1998年だったか、はるばる馬籠の藤村記念館まで赴いて貴重な資料を調査したことがあった。本職の写真家に同行を依頼し、許可を得て藤村お手製のアルバムを特撮接写させて頂いた。個人的な興味に基づく私的な探索なので十数万かかった費用は自腹だった。我ながらよくやったものだと思う。
廃館間際のセゾン美術館で催された「ディアギレフのバレエ・リュス」展カタログに寄稿した拙文で、その成果のほんの一部を発表したのだが、かなりの枚数を撮ったポジ・フィルムはあれ以来ずっと抽斗に眠ったままだ。これではならじ、まずはそのときのカラー画像をデジタル・データに変換しておこうと思い立ち、近所の写真屋に相談してみたら、思いもよらぬ事実を告知された。

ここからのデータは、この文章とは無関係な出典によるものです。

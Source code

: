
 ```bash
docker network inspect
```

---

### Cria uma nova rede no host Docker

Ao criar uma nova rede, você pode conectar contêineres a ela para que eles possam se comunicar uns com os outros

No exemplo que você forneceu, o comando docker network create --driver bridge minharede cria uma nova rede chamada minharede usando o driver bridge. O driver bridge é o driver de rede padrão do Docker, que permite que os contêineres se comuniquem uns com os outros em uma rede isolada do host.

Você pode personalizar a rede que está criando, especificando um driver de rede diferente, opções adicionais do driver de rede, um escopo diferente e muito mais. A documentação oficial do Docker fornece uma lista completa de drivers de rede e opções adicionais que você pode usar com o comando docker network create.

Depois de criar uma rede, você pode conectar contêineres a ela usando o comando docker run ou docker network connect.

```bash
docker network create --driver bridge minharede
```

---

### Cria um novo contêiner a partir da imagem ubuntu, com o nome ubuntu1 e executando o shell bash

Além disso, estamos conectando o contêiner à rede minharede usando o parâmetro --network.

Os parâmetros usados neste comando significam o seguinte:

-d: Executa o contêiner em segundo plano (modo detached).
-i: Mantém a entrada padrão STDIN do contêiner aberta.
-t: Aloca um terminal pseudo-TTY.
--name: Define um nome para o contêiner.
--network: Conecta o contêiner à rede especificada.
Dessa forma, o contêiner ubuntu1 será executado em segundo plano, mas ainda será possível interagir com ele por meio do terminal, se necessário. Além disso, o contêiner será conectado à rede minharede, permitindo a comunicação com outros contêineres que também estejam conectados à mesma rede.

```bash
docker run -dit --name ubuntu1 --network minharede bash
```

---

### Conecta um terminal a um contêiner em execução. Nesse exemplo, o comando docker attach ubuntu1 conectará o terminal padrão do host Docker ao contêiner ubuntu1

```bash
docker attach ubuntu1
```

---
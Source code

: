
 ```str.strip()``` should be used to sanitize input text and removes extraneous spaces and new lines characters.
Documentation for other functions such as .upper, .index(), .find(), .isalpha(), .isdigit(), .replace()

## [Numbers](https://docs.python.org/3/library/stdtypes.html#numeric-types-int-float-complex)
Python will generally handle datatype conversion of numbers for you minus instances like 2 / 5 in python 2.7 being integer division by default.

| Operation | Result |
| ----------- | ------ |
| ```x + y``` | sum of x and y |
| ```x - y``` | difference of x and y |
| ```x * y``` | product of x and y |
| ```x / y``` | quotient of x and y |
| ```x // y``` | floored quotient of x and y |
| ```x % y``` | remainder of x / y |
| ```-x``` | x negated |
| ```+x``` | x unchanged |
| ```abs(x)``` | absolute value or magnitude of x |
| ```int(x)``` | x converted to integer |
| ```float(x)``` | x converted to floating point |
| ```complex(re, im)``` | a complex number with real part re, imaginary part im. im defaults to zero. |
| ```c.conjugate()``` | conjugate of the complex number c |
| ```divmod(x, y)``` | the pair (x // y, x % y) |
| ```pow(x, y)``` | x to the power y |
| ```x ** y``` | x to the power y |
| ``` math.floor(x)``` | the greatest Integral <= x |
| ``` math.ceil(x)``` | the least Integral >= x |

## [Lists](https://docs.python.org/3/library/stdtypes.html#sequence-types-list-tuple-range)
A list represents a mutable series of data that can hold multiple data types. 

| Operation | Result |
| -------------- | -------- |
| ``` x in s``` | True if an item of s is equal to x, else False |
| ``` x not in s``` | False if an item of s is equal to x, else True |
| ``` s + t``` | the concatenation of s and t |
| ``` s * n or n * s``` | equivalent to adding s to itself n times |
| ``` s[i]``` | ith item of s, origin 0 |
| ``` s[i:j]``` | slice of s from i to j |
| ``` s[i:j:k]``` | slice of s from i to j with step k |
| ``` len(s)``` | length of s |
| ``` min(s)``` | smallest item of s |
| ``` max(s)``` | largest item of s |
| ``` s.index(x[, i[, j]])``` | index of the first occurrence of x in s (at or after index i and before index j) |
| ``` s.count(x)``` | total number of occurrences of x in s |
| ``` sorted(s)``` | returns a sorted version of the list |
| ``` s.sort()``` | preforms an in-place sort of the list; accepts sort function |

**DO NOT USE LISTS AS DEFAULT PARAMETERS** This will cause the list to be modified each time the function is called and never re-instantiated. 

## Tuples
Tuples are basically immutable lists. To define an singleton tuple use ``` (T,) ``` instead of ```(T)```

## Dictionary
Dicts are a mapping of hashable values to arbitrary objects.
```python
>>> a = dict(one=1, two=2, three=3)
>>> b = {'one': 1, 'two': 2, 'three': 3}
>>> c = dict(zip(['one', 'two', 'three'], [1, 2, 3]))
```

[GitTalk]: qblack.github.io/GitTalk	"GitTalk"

ポジ・フィルムからのスキャン&デジタル画像化は通常の35ミリ(いわゆるスライドである)のみ可能で、それ以外のサイズは受け付けないというのである。持参したポジはブローニーの「6×7cm判」。プロ仕様のカメラで精密に撮られてはいるが、極端な大判フィルムではなく、ごく一般に用いられたサイズである。
この店舗は富士フィルムの系列店なので「どこか同系列の別のラボで引き受けて貰えないだろうか」と相談したのだが、マニュアルには「
35ミリ以外は受付不可」とあって駄目なのだという。そう聞いて、目の前が真っ暗になった。このままでは苦労して撮影した大切な資料写真が宝の持ち腐れになってしまうではないか!